··· Data supplied
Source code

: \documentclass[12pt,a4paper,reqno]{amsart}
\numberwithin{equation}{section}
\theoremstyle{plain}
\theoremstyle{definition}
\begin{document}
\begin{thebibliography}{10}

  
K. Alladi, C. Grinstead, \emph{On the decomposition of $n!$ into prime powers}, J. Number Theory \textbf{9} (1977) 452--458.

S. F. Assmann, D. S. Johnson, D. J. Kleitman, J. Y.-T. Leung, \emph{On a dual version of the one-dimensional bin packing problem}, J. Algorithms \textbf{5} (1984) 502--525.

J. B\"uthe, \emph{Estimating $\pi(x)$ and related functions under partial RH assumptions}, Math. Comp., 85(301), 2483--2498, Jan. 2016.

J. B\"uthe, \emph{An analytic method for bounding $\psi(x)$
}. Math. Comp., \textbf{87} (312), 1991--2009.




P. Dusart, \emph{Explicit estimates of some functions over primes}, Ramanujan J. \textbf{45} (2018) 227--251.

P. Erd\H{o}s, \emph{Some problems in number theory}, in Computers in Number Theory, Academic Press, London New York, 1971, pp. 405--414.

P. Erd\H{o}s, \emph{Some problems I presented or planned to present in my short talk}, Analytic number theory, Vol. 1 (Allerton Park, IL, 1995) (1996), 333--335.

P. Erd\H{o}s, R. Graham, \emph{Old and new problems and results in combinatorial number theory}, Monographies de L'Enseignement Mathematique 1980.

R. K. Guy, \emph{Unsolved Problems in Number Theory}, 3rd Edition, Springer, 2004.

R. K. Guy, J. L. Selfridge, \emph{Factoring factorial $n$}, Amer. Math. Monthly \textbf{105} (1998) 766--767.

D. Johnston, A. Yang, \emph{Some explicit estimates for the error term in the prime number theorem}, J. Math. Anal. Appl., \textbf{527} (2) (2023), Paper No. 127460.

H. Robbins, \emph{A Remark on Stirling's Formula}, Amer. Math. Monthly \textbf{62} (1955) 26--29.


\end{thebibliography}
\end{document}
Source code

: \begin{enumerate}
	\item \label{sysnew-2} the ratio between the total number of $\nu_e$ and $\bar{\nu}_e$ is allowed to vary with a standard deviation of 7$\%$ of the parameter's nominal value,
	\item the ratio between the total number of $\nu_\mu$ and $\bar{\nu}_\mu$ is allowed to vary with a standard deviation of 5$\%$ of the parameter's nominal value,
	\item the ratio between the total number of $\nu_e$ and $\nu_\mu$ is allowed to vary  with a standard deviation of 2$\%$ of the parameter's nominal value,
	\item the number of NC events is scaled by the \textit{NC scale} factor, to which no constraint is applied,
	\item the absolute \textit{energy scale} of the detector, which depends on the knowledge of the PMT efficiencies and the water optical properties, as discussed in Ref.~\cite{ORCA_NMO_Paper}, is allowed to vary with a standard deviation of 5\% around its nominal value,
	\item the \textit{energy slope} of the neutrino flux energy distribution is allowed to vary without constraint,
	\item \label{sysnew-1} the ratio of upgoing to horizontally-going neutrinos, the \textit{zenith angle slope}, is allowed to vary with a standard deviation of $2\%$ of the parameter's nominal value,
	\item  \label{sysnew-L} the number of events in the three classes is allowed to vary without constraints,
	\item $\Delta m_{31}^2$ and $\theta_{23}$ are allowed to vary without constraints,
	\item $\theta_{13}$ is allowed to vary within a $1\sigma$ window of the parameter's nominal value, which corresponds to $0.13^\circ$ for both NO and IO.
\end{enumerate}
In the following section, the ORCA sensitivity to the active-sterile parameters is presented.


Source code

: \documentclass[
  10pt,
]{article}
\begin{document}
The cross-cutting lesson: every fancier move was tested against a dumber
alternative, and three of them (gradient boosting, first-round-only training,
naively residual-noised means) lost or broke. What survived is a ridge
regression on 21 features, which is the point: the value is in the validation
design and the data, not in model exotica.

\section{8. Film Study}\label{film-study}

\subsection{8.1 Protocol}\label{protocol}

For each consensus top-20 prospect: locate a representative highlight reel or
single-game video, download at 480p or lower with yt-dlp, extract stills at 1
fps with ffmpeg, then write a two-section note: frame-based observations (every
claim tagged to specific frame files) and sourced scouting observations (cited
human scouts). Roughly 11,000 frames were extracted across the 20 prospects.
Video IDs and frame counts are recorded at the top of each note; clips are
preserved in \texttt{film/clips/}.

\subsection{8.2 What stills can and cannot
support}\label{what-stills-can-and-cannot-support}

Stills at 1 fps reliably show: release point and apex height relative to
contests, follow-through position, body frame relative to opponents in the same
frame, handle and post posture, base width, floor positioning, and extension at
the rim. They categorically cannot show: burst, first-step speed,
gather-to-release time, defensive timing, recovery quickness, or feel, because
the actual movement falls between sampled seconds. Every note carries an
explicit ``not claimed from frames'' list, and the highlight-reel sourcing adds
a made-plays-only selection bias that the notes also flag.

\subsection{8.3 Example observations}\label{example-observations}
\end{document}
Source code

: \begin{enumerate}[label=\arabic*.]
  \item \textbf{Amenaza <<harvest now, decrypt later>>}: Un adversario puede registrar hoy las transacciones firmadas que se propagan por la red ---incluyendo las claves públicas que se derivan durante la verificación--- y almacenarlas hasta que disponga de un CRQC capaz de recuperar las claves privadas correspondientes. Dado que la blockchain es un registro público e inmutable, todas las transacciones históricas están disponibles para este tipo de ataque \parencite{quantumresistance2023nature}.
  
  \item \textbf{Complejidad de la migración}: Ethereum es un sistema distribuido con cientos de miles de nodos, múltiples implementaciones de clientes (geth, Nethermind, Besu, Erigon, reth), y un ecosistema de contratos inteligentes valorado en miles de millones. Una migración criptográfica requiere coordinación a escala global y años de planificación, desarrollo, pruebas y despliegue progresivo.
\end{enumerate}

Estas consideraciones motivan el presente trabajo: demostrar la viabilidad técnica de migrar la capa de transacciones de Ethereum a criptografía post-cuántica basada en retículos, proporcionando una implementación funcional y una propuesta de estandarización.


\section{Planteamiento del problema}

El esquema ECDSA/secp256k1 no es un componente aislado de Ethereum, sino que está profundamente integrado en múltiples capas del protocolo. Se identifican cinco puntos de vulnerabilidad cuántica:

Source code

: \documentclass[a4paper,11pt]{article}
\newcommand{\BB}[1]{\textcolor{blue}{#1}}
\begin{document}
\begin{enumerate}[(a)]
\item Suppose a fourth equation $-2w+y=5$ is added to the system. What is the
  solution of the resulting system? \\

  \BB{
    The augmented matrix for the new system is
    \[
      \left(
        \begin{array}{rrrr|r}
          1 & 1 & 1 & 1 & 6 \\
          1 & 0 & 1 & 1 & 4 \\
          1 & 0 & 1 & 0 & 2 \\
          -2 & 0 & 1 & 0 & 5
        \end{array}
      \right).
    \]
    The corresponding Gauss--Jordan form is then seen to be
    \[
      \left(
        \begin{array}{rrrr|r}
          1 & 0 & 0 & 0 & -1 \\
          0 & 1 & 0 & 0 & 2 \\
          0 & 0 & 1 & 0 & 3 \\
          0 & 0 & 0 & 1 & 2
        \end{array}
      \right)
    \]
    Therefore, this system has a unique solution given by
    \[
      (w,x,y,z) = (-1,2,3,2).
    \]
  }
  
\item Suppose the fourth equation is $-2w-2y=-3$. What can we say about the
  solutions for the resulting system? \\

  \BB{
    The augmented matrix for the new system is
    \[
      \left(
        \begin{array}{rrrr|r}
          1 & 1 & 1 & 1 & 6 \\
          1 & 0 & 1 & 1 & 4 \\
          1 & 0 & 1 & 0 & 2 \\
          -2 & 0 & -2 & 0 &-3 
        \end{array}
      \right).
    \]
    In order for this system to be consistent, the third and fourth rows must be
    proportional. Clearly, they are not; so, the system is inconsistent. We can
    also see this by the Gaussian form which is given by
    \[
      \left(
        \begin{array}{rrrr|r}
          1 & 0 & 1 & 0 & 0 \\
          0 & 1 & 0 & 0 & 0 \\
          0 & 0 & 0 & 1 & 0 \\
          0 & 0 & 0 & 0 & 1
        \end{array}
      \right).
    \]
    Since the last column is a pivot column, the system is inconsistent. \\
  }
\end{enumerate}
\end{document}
······
**Requirement**. From the entries above, print the lines beginning at the one with "1 & 0 & 0 & 0 & -1 \\" and stopping after the one with "say about the", exactly as written and with nothing else.

**Task solution**.
          1 & 0 & 0 & 0 & -1 \\
          0 & 1 & 0 & 0 & 2 \\
          0 & 0 & 1 & 0 & 3 \\
          0 & 0 & 0 & 1 & 2
        \end{array}
      \right)
    \]
    Therefore, this system has a unique solution given by
    \[
      (w,x,y,z) = (-1,2,3,2).
    \]
  }
  
\item Suppose the fourth equation is $-2w-2y=-3$. What can we say about the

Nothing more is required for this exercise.